Called Access Assured, the program was implemented at two family medicine clinics in Portland, OR. Uninsured individuals wishing to make an appointment were asked to pay a fee of $25 per month for a minimum of six months ($150). There was a $25 discount if they enrolled for a full year ($275). In return, participants received unlimited office appointments, E-mail access to physicians, and the use of a prescription refill system. Charges for lab tests, drugs, and other services were billed on a sliding-fee scale.
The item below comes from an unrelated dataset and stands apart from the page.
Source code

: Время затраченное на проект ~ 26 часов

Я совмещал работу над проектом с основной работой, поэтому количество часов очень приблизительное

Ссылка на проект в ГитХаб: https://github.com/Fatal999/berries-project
For this study, Oregon Health & Science University researchers interviewed 40 program participants, including 20 who had renewed after their initial 6 months and 20 who did not. Patients reported liking how the program allowed them to select their own provider and maintain continuity of care. They also expressed appreciation for the program, felt like they were respected and treated the same as other patients, and were satisfied with the quality of their care. Some participants did not understand why they needed to stay enrolled if they were healthy, or were confused about benefits and services entitled to them. However, 11 of the 20 patients who did not re-enroll planned to do so at some future point. The study was supported in part by the Agency for Healthcare Research and Quality (HS18403).
See "Uninsured patient opinions about a reduced-fee retainer program at academic health center clinics," by John W. Saultz, M.D., John Heineman, B.A., Rachel Seltzer, M.A., and others in the May/June 2011 Journal of the American Board of Family Medicine 24(3), pp. 304-312.